• _What the exercise asks_: Among the lines below, keep only those from the one containing "For those who do" through the one containing "not enough, it", and reproduce them exactly.

Stored data

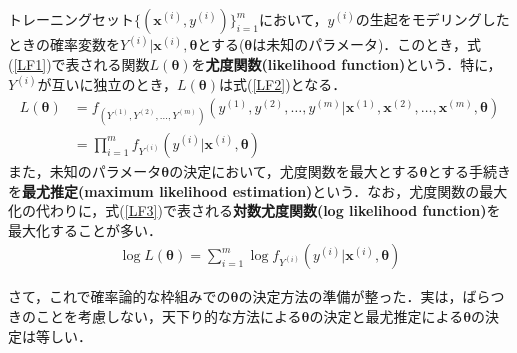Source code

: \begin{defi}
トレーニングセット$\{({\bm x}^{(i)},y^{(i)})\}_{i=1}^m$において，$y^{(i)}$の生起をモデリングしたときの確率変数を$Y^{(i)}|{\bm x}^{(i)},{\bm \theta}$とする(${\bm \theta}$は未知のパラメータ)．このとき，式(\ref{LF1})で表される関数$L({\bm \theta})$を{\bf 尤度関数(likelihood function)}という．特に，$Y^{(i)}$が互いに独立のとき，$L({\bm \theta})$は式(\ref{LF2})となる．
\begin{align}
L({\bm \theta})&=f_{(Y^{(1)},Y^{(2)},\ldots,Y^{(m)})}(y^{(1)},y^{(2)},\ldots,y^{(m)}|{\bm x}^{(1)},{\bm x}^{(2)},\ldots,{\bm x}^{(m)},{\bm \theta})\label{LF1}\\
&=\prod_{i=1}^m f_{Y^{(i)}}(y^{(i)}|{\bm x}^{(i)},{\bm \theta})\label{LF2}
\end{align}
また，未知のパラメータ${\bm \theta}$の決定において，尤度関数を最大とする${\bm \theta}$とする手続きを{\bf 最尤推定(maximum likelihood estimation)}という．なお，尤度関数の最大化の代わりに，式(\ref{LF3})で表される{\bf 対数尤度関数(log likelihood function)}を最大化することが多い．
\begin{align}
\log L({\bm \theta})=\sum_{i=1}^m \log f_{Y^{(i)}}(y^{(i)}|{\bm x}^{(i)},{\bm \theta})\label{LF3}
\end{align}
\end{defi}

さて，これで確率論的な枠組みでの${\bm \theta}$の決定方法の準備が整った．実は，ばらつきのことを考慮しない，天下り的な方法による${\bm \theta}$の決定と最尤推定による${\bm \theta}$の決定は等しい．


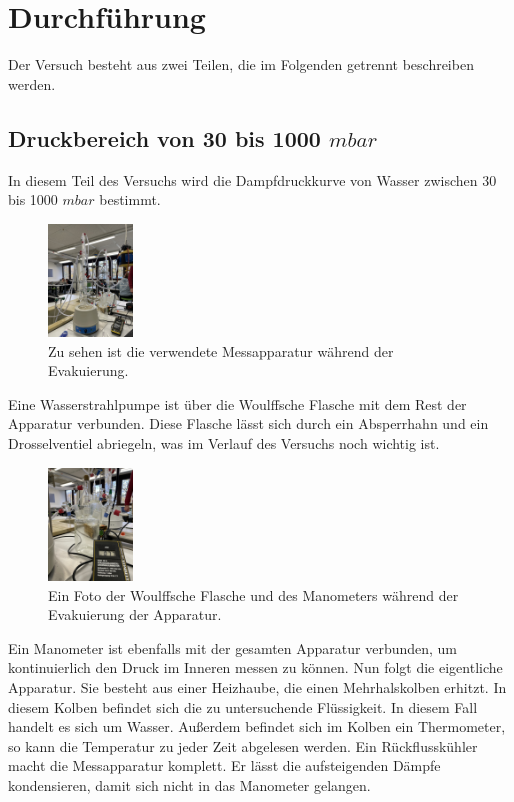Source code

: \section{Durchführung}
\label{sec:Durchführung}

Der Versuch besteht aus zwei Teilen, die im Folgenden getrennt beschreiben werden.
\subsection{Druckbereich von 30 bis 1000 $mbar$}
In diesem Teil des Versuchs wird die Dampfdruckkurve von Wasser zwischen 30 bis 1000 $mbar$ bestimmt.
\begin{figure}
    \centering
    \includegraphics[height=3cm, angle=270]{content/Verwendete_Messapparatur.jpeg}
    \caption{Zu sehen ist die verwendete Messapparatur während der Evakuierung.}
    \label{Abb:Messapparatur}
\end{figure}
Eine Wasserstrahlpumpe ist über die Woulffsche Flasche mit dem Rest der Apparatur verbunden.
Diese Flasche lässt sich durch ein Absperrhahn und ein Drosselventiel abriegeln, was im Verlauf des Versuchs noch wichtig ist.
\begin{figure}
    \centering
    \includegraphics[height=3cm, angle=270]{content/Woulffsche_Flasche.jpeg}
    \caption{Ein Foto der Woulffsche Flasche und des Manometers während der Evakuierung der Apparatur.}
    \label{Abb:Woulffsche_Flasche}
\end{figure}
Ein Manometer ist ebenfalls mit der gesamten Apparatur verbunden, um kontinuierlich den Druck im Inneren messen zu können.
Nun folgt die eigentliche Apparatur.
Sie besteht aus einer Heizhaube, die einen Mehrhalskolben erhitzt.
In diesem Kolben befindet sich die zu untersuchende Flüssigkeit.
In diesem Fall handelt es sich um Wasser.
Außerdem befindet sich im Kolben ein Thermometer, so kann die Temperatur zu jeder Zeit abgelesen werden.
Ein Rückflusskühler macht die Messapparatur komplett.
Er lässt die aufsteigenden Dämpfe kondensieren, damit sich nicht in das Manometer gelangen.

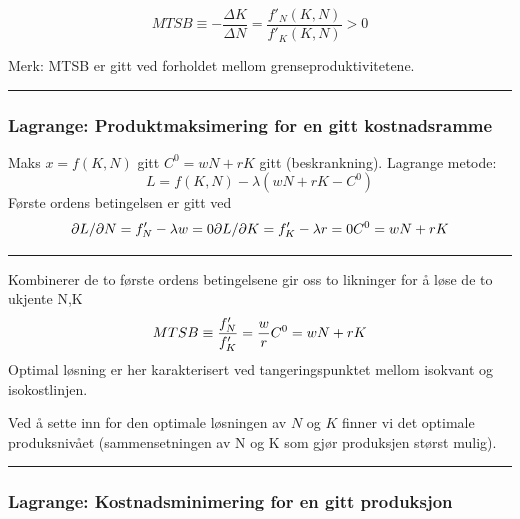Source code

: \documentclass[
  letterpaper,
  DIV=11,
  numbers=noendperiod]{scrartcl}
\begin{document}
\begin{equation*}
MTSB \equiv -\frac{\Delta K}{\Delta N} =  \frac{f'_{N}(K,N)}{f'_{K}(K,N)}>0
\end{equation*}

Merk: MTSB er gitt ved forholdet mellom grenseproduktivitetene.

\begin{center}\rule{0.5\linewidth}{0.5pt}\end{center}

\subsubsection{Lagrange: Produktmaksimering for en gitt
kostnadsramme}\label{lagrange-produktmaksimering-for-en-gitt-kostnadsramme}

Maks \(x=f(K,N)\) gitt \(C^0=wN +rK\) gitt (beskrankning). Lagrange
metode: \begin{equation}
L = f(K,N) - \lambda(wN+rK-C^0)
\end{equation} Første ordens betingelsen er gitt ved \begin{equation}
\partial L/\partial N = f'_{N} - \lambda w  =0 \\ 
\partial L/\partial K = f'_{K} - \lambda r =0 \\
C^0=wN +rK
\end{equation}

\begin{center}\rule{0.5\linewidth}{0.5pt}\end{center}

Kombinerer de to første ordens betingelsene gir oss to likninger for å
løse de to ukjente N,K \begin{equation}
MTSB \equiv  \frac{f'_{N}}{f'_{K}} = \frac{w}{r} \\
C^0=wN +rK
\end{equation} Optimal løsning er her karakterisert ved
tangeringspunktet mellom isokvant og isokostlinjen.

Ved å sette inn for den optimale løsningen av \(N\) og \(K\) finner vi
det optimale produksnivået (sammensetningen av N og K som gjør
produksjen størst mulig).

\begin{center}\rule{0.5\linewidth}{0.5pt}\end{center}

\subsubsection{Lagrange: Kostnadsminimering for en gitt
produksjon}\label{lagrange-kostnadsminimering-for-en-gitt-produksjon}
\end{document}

==

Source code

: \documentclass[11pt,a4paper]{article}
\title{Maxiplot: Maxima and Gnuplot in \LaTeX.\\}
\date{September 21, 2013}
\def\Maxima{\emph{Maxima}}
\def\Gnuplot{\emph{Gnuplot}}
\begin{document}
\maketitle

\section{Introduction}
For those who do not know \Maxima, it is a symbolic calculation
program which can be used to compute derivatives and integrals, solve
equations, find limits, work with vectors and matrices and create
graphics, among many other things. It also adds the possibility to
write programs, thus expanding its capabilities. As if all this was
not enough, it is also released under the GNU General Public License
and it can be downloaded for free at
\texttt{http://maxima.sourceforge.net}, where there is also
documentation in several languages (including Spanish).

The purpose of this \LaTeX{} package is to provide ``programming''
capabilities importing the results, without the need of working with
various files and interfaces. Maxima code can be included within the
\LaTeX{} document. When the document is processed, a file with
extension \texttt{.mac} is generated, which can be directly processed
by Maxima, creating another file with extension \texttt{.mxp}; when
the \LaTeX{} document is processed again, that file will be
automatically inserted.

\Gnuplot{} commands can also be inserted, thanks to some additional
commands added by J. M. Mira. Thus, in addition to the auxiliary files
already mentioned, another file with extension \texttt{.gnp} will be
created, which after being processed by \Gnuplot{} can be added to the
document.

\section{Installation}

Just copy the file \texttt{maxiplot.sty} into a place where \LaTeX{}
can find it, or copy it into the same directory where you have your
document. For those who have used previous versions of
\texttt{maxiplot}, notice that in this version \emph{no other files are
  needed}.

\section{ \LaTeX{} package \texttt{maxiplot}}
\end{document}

==

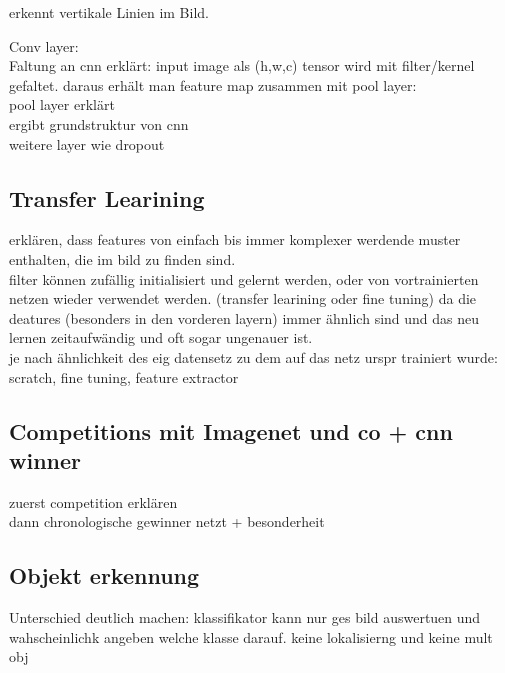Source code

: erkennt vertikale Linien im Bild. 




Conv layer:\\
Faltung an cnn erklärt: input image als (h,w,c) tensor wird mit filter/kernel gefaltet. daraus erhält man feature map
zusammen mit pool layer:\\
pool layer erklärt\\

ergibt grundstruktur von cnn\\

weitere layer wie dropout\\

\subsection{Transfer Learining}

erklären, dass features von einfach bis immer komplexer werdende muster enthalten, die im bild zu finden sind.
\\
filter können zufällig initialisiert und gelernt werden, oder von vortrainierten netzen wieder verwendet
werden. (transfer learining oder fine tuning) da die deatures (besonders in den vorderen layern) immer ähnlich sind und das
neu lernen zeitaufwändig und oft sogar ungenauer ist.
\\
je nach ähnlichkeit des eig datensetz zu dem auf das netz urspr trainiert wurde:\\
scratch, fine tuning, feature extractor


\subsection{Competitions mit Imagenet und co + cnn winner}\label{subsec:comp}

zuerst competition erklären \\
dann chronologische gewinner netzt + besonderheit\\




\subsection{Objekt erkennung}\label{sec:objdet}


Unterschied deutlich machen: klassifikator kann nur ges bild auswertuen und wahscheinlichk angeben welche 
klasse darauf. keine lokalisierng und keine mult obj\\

• _Answer section_:
For those who do not know \Maxima, it is a symbolic calculation
program which can be used to compute derivatives and integrals, solve
equations, find limits, work with vectors and matrices and create
graphics, among many other things. It also adds the possibility to
write programs, thus expanding its capabilities. As if all this was
not enough, it is also released under the GNU General Public License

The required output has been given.